Et pourtant il était prononcé d'un accent de moquerie caressante.
Notre ennemi! son ennemi à elle! l'ennemi de sa maman!
N'avais-je pas agi de manière à mériter ce nom?
Pour tous les trésors de l'univers, je n'aurais pas franchi la haie qui me séparait de la baronne et de sa fille, mes deux victimes. Je les avais en effet reconnues. J'étais sûr de n'avoir fait de mal qu'à elles en toute ma vie.
Et ce terrible mot notre ennemi me les désignait aussi clairement que si elles se fussent nommées.
Je revins sur mes pas, ou plutôt je m'enfuis en proie à un trouble que je n'essaierai même pas de décrire. Je tremblais comme un coupable. Je ne me souviens pas d'avoir été jamais si éperdument malheureux.
Il ne me venait même pas à l'esprit qu'elles pussent suivre le même chemin que moi de l'autre côté de la haie. Je hâtais le pas, pensant m'éloigner d'elles.
Au bout du champ, je les rencontrai face à face.
T'attendais-tu à cela, Geoffroy? J'ai beau être misérable jusqu'à souhaiter de mourir, mon cœur fond dans ma poitrine au souvenir de cette heure délicieuse, comme si un rayon de bonheur éclairait et réchauffait mon désespoir.
Va, je sais bien que je ne suis pas un homme fort comme vous autres. Qu'aurai-je de toi? Ta pitié? Elle me fait peur, je n'en veux pas.

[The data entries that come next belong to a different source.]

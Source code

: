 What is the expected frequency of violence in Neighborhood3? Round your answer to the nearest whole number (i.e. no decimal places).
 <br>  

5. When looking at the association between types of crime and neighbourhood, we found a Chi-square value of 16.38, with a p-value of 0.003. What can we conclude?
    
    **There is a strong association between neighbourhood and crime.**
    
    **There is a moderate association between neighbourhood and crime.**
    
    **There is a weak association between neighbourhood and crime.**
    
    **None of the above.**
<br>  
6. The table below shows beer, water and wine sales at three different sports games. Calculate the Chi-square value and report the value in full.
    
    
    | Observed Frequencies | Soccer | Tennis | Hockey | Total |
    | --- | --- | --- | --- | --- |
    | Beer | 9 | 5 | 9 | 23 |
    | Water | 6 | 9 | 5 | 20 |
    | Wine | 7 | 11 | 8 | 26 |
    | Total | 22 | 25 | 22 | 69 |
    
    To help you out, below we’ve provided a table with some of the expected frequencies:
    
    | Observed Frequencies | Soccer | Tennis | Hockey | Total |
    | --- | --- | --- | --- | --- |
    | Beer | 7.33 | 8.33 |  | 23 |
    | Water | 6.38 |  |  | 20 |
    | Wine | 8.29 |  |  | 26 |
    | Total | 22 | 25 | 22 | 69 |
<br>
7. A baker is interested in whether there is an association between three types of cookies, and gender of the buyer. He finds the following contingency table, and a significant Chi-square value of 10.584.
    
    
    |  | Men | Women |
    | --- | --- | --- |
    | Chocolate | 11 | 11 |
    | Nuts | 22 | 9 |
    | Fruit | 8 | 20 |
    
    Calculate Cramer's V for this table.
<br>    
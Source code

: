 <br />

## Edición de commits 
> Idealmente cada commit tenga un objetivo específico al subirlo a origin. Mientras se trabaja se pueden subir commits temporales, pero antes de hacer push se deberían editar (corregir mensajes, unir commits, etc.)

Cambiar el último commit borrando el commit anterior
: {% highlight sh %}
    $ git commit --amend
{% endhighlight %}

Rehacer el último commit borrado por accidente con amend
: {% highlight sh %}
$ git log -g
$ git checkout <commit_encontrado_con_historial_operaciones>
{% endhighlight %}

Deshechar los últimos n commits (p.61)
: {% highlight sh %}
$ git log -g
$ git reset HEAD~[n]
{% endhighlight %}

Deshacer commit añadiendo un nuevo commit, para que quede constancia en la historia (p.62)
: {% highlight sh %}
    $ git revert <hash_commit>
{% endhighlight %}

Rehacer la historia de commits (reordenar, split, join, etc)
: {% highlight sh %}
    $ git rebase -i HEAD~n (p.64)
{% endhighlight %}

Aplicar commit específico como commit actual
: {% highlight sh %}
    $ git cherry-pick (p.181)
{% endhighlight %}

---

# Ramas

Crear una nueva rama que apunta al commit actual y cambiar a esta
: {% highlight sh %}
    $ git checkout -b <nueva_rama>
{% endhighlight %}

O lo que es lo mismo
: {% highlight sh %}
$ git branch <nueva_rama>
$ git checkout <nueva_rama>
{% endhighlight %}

Je ne t'enverrai pas ces pauvres pages. En les écrivant, je sais que je les écris en vain—comme tant d'autres pages, à l'aide desquelles j'ai trompé mon angoisse.
Cela me rassure de savoir que tu ne les liras pas, et j'y mets tout mon cœur comme si tu devais les lire.
Je m'y complais, c'est ma seule jouissance. Je les garde quelques jours. Je les relis plusieurs fois avant de les anéantir....
Elles étaient là devant moi, je n'avais plus aucun moyen de les éviter.
Au premier regard, Jeanne et sa maman me parurent comme deux sœurs.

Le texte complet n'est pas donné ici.